Regardless, there are signs for caution. Last week was the first down week in 11 weeks, a clear change in the pattern of consecutive higher closes over the prior 10 weeks. Nothing goes straight up forever (or down). As the DFMGI heads into the twelfth week of the short-term uptrend, just based on time the odds favour a correction or consolidation of some degree in the foreseeable future.

Given the sustained pattern of higher highs and higher lows of the weekly range, a move below last week’s low of 3,644.10 would be bearish for the short-term, while a daily close below that level would be needed for confirmation of weakness.

However, the week’s low at 3,586 from two week’s ago is not far from that price level. When put together the area around 3,644.10 and 3,586 can also be looked at as a potential zone of support. Further down is support in the area of 3,504.66. However, if a correction does come before the DFMGI moves higher, then a minimum drop could see a move down to at least the area of the 20-day exponential moving average, currently at 3,337.

Abu Dhabi

The Abu Dhabi Securities Exchange General Index (ADI) edged higher by 17.75 or 0.38 per cent to close at 4,673.07, just barely a new weekly closing high. Volume reached a seven-week low while market breadth shifted further to the bearish side, with 29 declining issues and 15 advancing. This is not particularly a sign of strength even though the index moved higher.

The odds for a correction lower or choppy consolidation phase continue to be high for the foreseeable future. This doesn’t mean it will happen, just that there is a greater chance that it could. For a short time last week the ADI did drop below the prior week’s low, the first time this has happened in eleven weeks. Regardless, the index did recover nicely given where it finished the week.

A daily close below last week’s low of 4,497.11 would be needed for a clear short-term bearish signal. The behaviour of the drop after that, its momentum and volume levels, would give us an indication of its potential significance.

In recent weeks the ADI has been able to maintain its strength even as it moved into a potential resistance zone starting around 4,553. It also completed a 61.8 per cent Fibonacci retracement (4,686.38) of the long-term downtrend starting from the 2005 peak. This is a significant milestone and a testament to the strength of the recovery over the past couple of years. At the same time it increases the odds for a retracement.

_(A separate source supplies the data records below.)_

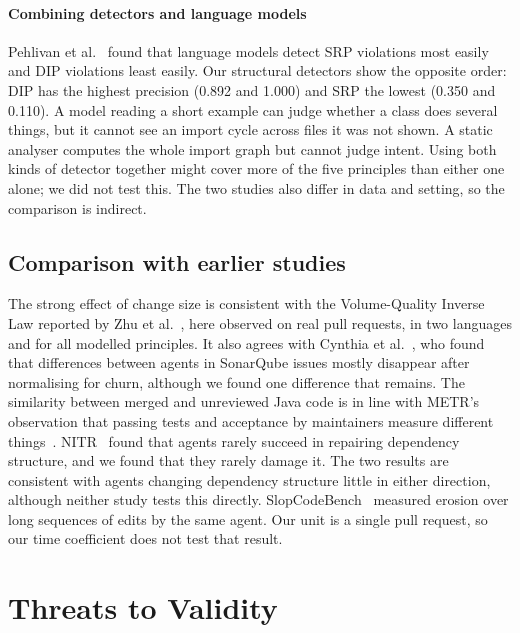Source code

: \documentclass[sigconf]{acmart}
\begin{document}
\paragraph{Combining detectors and language models} Pehlivan et al.~\cite{pehlivan2025solid} found
that language models detect SRP violations most easily and DIP violations least easily. Our
structural detectors show the opposite order: DIP has the highest precision (0.892 and 1.000) and SRP
the lowest (0.350 and 0.110). A model reading a short example can judge whether a class does several
things, but it cannot see an import cycle across files it was not shown. A static analyser computes
the whole import graph but cannot judge intent. Using both kinds of detector together might cover
more of the five principles than either one alone; we did not test this. The two studies also differ
in data and setting, so the comparison is indirect.

\subsection{Comparison with earlier studies}

The strong effect of change size is consistent with the Volume-Quality Inverse Law reported by Zhu et
al.~\cite{zhu2026smells}, here observed on real pull requests, in two languages and for all modelled
principles. It also agrees with Cynthia et al.~\cite{cynthia2026postmerge}, who found that
differences between agents in SonarQube issues mostly disappear after normalising for churn, although
we found one difference that remains. The similarity between merged and unreviewed Java code is in
line with METR's observation that passing tests and acceptance by maintainers measure different
things~\cite{metr2026sweverified}. NITR~\cite{zhu2026nitr} found that agents rarely succeed in
repairing dependency structure, and we found that they rarely damage it. The two results are
consistent with agents changing dependency structure little in either direction, although neither
study tests this directly. SlopCodeBench~\cite{slopcodebench2026}
measured erosion over long sequences of edits by the same agent. Our unit is a single pull request,
so our time coefficient does not test that result.

\section{Threats to Validity}
\label{sec:threats}
\end{document}
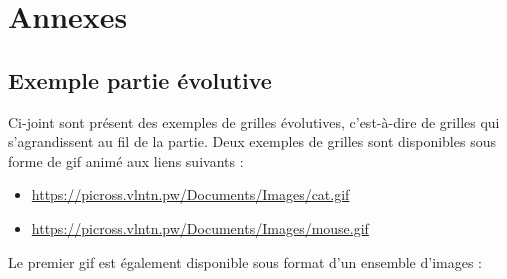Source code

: \documentclass{report}
\begin{document}
\chapter{Annexes}
\thispagestyle{empty}
\thispagestyle{plain}

		\section{Exemple partie évolutive}
		\label{exemple_partie_evolutive}
	
		Ci-joint sont présent des exemples de grilles évolutives, c'est-à-dire de grilles qui s'agrandissent au fil de la partie.
		Deux exemples de grilles sont disponibles sous forme de gif animé aux liens suivants :
		 \begin{itemize}
    		 \item \url{https://picross.vlntn.pw/Documents/Images/cat.gif}
   	   	 \item \url{https://picross.vlntn.pw/Documents/Images/mouse.gif}
		 \end{itemize}
		
		Le premier gif est également disponible sous format d'un ensemble d'images :
	
\end{document}

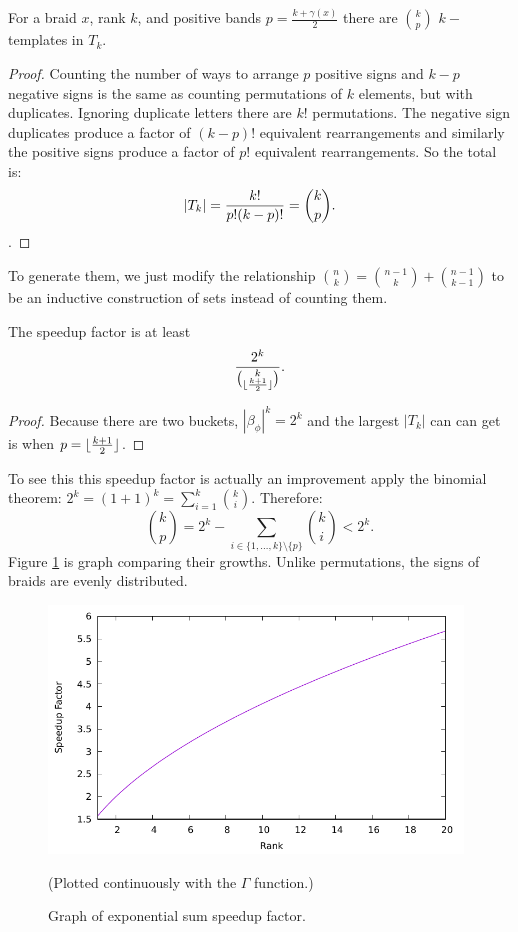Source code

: \documentclass[12pt]{thesis}
\begin{document}
\begin{proposition}
    For a braid $x$, rank $k$, and positive bands $p = \frac{k + \gamma(x)}{2}$
    there are ${ k \choose p }$ $k-$ templates in $T_{k}$.
\end{proposition}

\begin{proof}
    Counting the number of ways to arrange $p$ positive signs and $k-p$ negative
    signs is the same as counting permutations of $k$ elements, but with duplicates.
    Ignoring duplicate letters there are $k!$ permutations.
    The negative sign duplicates produce a factor of $(k-p)!$ equivalent rearrangements
    and similarly the positive signs produce a factor of $p!$ equivalent rearrangements.
    So the total is:
    \[
        |T_{k}| = \frac{k!}{p!(k-p)!} = {k \choose p}. \qedhere
    \].
\end{proof}
To generate them, we just modify the
relationship ${n \choose k} = {n - 1 \choose k} + {n - 1 \choose k - 1 }$ to be an inductive
construction of sets instead of counting them.

\begin{theorem}
    The speedup factor is at least 
    \[
        \frac{2^{k}}{ { k \choose \lfloor \frac{k + 1}{2} \rfloor}}.
    \]
\end{theorem}

\begin{proof}
    Because there are two buckets, $|\beta_{\phi}|^{k} = 2^{k}$ and the largest $|T_{k}|$
    can can get is when $p = \lfloor \frac{k + 1}{2} \rfloor$.
\end{proof}
To see this this speedup factor is actually an improvement
apply the binomial theorem:
$2^{k} = (1 + 1)^{k} = \sum_{i=1}^{k} {k \choose i}$.
Therefore:
\[
    { k \choose p } = 2^{k} - \sum_{i \in \{ 1, \ldots, k \} \setminus \{ p \} } {k \choose i} < 2^{k}. 
\]
Figure \ref{fig:sum-speedup} is graph comparing their growths. 
Unlike permutations, the signs of braids are evenly distributed.

\begin{figure}[h]
    \centering
    \includegraphics[width=11cm]{sum-speedup.pdf}
    \caption{Graph of exponential sum speedup factor. }
    \label{fig:sum-speedup}
 
    (Plotted continuously with the $\Gamma$ function.)
\end{figure}
\end{document}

Further, there is a downtrend line that be drawn on the chart for the ADI coming down from the 2005 peak. It represents dynamic resistance of the long-term downtrend. Last year the ADI jumped above the line and then accelerated away from it over the past couple of months. It is common in this type of pattern for a market to move back towards a line that used to represent resistance, and now represents support. This is especially possible here given that the bullish retracement of the long-term downtrend has reached the 61.8 per cent milestone.

Stocks to watch

Green Crescent Insurance has been basing or consolidating sideways for the past four months or so. Last week the stock closed higher by 1.41 per cent to close at 1.44. Resistance of the consolidation pattern is at 1.50, with a daily close above that price level needed to indicate a bullish breakout. Upside follow through would then need to be exhibited for a sustained short-term bullish outlook.

Gulf Navigation closed down 2.13 per cent last week at 0.413. Volatility in the stock has been declining over the past five weeks with a small symmetrical triangle consolidation pattern forming on its daily chart. This type of pattern can frequently lead to accelerated moves.

False breakouts can also and do occur. Investors should be ready for either scenario. An upside breakout seems more likely given the price history. That would first start on trade above 0.46, with strength confirmed on trade above 0.465.